The bail-out comes at a time the sector — which had recovered from a decade-long recession following the formation of a coalition government in 2009 — is now showing signs of strain with capacity utilisation hitting new lows.
According to the Confederation of Zimbabwe Industries (CZI)’s 2013 Manufacturing Sector Survey, capacity utilisation declined by 5,3 percent from 44,9 percent in 2012 to 39,6 percent in 2013.
Experts say most companies are failing to replace antiquated machinery, relegating their competitiveness.
Industry minister, Mike Bimha, said the loan would help recapitalise the local manufacturing sector amid concerns that some firms could be facing imminent closure.
“This programme is coming at an opportune moment for the country as it is aimed at capacitating the private sector to meaningfully contribute towards the current efforts by government to revive the economy and also strengthen the capacity of all economic players in the implementation of the interim Economic partnership Agreement (EPA) with the EU”, he said.
Bimha noted that the $4,1 million funding will run for two and half years starting this February and would be administered by the International Trade Centre.
“I have been informed that besides the programme we are launching today, we have another $7,1 million in the pipeline made up of $1,3 million to support the implementation of the EPA and another $5,7 million from the regional fund to support regional integration and development,” he said.
Aldo Dell’ Ariccia, EU’s ambassador to Zimbabwe, said the trading bloc was keen on expanding economic relations but policy discord on the part of the southern African nation was affecting investors.
“There is lack of clarity of policies.

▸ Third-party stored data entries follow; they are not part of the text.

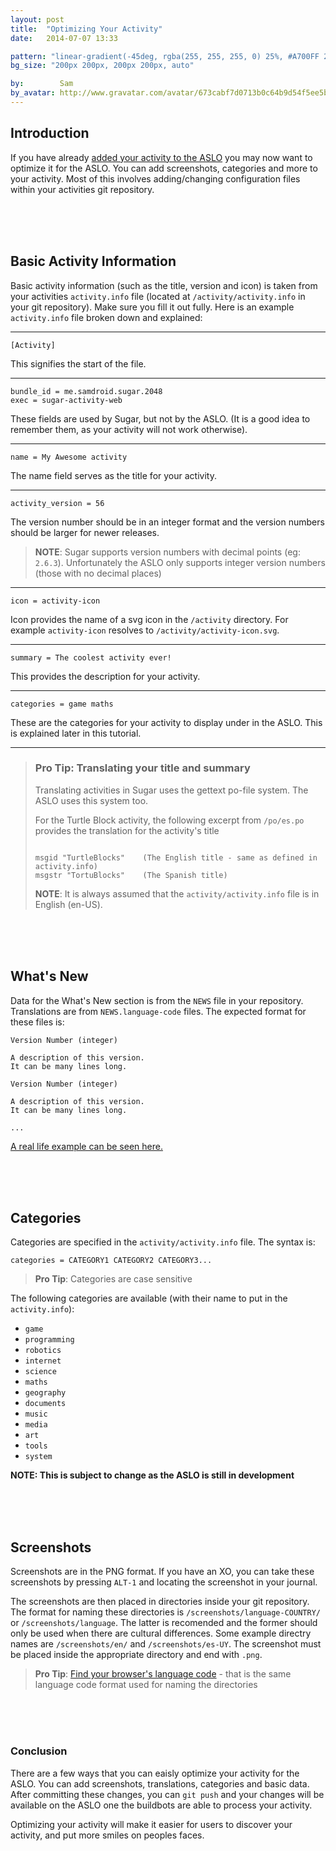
 ```yaml
---
layout: post
title:  "Optimizing Your Activity"
date:   2014-07-07 13:33

pattern: "linear-gradient(-45deg, rgba(255, 255, 255, 0) 25%, #A700FF 25%, #A700FF 50%, rgba(255, 255, 255, 0) 50%, rgba(255, 255, 255, 0) 75%, #A700FF 75%, #A700FF), linear-gradient(45deg, rgba(255, 255, 255, 0) 25%, #00EA11 25%, #00EA11 50%, rgba(255, 255, 255, 0) 50%, rgba(255, 255, 255, 0) 75%, #00EA11 75%, #00EA11)"
bg_size: "200px 200px, 200px 200px, auto"

by:        Sam
by_avatar: http://www.gravatar.com/avatar/673cabf7d0713b0c64b9d54f5ee5b2e2
---
```



## Introduction


If you have already [added your activity to the ASLO][add tutorial] you may now 
want to optimize it for the ASLO.  You can add screenshots, categories and
more to your activity.  Most of this involves adding/changing configuration
files within your activities git repository.

<br/><br/><br/>

## Basic Activity Information


Basic activity information (such as the title, version and icon) is taken from 
your activities `activity.info` file (located at `/activity/activity.info` 
in your git repository).  Make sure you fill it out fully.  Here is an example 
`activity.info` file broken down and explained:

----

`[Activity]`

This signifies the start of the file.

----

<pre><code class="big">bundle_id = me.samdroid.sugar.2048
exec = sugar-activity-web</code></pre>

These fields are used by Sugar, but not by the ASLO.
(It is a good idea to remember them, as your activity will not work otherwise).

----

`name = My Awesome activity`

The name field serves as the title for your activity.

----

`activity_version = 56`

The version number should be in an integer format and the version numbers should
be larger for newer releases.
>**NOTE**: Sugar supports version numbers with decimal points (eg: `2.6.3`).
> Unfortunately the ASLO only supports integer version numbers 
> (those with no decimal places)

----

`icon = activity-icon`

Icon provides the name of a svg icon in the `/activity` directory.  For example
`activity-icon` resolves to `/activity/activity-icon.svg`.

----

`summary = The coolest activity ever!`

This provides the description for your activity.

----

`categories = game maths`

These are the categories for your activity to display under in the ASLO. 
This is explained later in this tutorial.

----

> ### Pro Tip: Translating your title and summary
> Translating activities in Sugar uses the gettext po-file system.
> The ASLO uses this system too.
> 
> For the Turtle Block activity, the following excerpt from `/po/es.po` provides the
> translation for the activity's title
> 
> <pre><code class="big">
> msgid "TurtleBlocks"    (The English title - same as defined in activity.info)
> msgstr "TortuBlocks"    (The Spanish title)
> </code></pre>
> 
> **NOTE**: It is always assumed that the `activity/activity.info` 
> file is in English (en-US).

<br/><br/><br/>

## What's New

Data for the What's New section is from the `NEWS` file in your repository.
Translations are from `NEWS.language-code` files.
The expected format for these files is:

<pre><code class="big">Version Number (integer)

A description of this version.
It can be many lines long.

Version Number (integer)

A description of this version.
It can be many lines long.

...</code></pre>

[A real life example can be seen here.](https://github.com/walterbender/turtleart/blob/a7fb72b5dc6c6e6da8b35cffc530f07d119fec90/NEWS)

<br/><br/><br/>

## Categories


Categories are specified in the `activity/activity.info` file.  The syntax is:



`categories = CATEGORY1 CATEGORY2 CATEGORY3...`



> **Pro Tip**: Categories are case sensitive


The following categories are available (with their name to put in the 
`activity.info`):


* `game`
* `programming`
* `robotics`
* `internet`
* `science`
* `maths`
* `geography`
* `documents`
* `music`
* `media`
* `art`
* `tools`
* `system`
 
**NOTE: This is subject to change as the ASLO is still in development**

<br/><br/><br/>

## Screenshots


Screenshots are in the PNG format.  If you have an XO, you can take these
screenshots by pressing `ALT-1` and locating the screenshot in your journal.


The screenshots are then placed in directories inside your git repository. 
The format for naming these directories is `/screenshots/language-COUNTRY/`
or `/screenshots/language`.  The latter is recomended and the former
should only be used when there are cultural differences.  Some example directry
names are `/screenshots/en/` and `/screenshots/es-UY`.  The screenshot must be
placed inside the appropriate directory and end with `.png`.


> **Pro Tip**: [Find your browser's language code][1] - that is the same
> language code format used for naming the directories

<br/><br/><br/>

### Conclusion


There are a few ways that you can eaisly optimize your activity for the ASLO.
You can add screenshots, translations, categories and basic data.
After committing these changes, you can `git push` and your changes will be
available on the ASLO one the buildbots are able to process your activity. 


Optimizing your activity will make it easier for users to discover your
activity, and put more smiles on peoples faces.


[add tutorial]: /blog/adding-your-activity/ "Add your activity to the ASLO"
[1]: http://jsfiddle.net/2a6xd/1/embedded/result/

There must be transparency and accountability on these policies. You tend to hear contradictory sentiments from one official to another especially on indigenisation”, Dell’ Ariccia said.
He said Zimbabwe needed to turn its blueprint, Zim Asset, into a strategic document which will help investors come in.
“The document is silent on where the funding for all those projects will come from. There is need to clarify some issues if you want to attract investors.”
The time span given by government for the implementation of Zim Asset is also short as there was critical need of foreign direct investment, he said.
The government needs around $27 billion to implement the economic blueprint, a huge amount by local standards considering that its budget has $4 billion annually in the last three years.
Economists, industrialist and labour experts have warned that 2014 will be a tumultuous year for the country’s industries with more companies sliding into liquidation, resulting in job losses.
Zimbabwe’s industry — still suffering from the hangover of a decade-long economic crisis — has been bleeding due to cheap Chinese imports since 2009 when government liberalised the economy, according to economists.
Nearly 100 companies have closed down in the country’s second capital city Bulawayo since 2010, putting out of work an estimated 20 000 workers, with the remaining companies scaling down their operations or relocating to Harare.